Scalene triangle: All three sides different lengths. All three angles are different sizes.

These classifications overlap. A right triangle can also be isosceles (a 45-45-90 triangle). An equilateral triangle is always also acute. A scalene triangle can be acute, right, or obtuse.

5 Rules Every Triangle Must Follow

Angle sum = 180°. Always. This is the most important triangle rule. If you know two angles, subtract from 180° to find the third.

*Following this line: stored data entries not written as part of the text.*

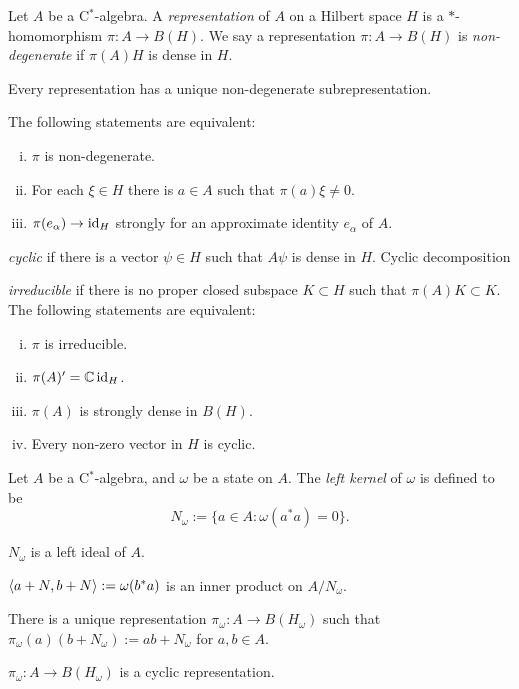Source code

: \documentclass{../../large}
\begin{document}
\begin{prb}
Let $A$ be a C$^*$-algebra.
A \emph{representation} of $A$ on a Hilbert space $H$ is a $*$-homomorphism $\pi:A\to B(H)$.
We say a representation $\pi:A\to B(H)$ is \emph{non-degenerate} if $\pi(A)H$ is dense in $H$.
\begin{parts}
\item Every representation has a unique non-degenerate subrepresentation.
\item The following statements are equivalent:
\begin{enumerate}[(i)]
\item $\pi$ is non-degenerate.
\item For each $\xi\in H$ there is $a\in A$ such that $\pi(a)\xi\ne0$.
\item $\pi(e_\alpha)\to\operatorname{id}_H$ strongly for an approximate identity $e_\alpha$ of $A$.
\end{enumerate}
\end{parts}
\end{prb}

\begin{prb}
\emph{cyclic} if there is a vector $\psi\in H$ such that $A\psi$ is dense in $H$.
Cyclic decomposition
\end{prb}


\begin{prb}
\emph{irreducible} if there is no proper closed subspace $K\subset H$ such that $\pi(A)K\subset K$.
The following statements are equivalent:
\begin{enumerate}[(i)]
\item $\pi$ is irreducible.
\item $\pi(A)'=\mathbb{C}\operatorname{id}_H$.
\item $\pi(A)$ is strongly dense in $B(H)$.
\item Every non-zero vector in $H$ is cyclic.
\end{enumerate}
\end{prb}


\begin{prb}
Let $A$ be a C$^*$-algebra, and $\omega$ be a state on $A$.
The \emph{left kernel} of $\omega$ is defined to be
\[N_\omega:=\{a\in A:\omega(a^*a)=0\}.\]
\begin{parts}
\item $N_\omega$ is a left ideal of $A$.
\item $\langle a+N,b+N\rangle:=\omega(b^*a)$ is an inner product on $A/N_\omega$.
\item There is a unique representation $\pi_\omega:A\to B(H_\omega)$ such that $\pi_\omega(a)(b+N_\omega):=ab+N_\omega$ for $a,b\in A$.
\item $\pi_\omega:A\to B(H_\omega)$ is a cyclic representation.
\end{parts}
\end{prb}
\end{document}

Triangle inequality theorem: each side must be less than the sum of the other two sides. You can't make a triangle with sides 2, 3, and 10 — because 2 + 3 = 5, which is less than 10. The shorter sides can't reach each other to close the triangle.

Find the Missing Angle
A triangle has angles 47° and 83°. Find the third angle.
1All angles sum to 180°
2Third angle = 180° − 47° − 83° = 50°
3Check: 47 + 83 + 50 = 180 ✓
Answer: Third angle = 50° — this is an acute triangle (all angles under 90°)
A triangle can have at most one right angle or obtuse angle

If one angle is 90° or more, the other two must together be less than 90° — so they must both be acute. You can't have two right angles (90+90=180, leaving 0° for the third), and you can't have two obtuse angles.

Practice Problems

A triangle has angles 55° and 70°. What is the third angle, and what type of triangle is it?
Third angle = 180 − 55 − 70 = 55°. Two angles are equal (55°), so it's isosceles. All angles are under 90°, so it's also acute.
Two angles are complementary. One is 28°. What is the other?
Complementary angles sum to 90°. Other angle = 90 − 28 = 62°.
Can a triangle have sides 5, 5, and 11?
Check triangle inequality: 5 + 5 = 10, which is less than 11. No — this cannot form a triangle.
What type of triangle has exactly two equal sides and one angle of 90°?
An isosceles right triangle. The two equal sides are the legs, and the angles are 90°-45°-45°.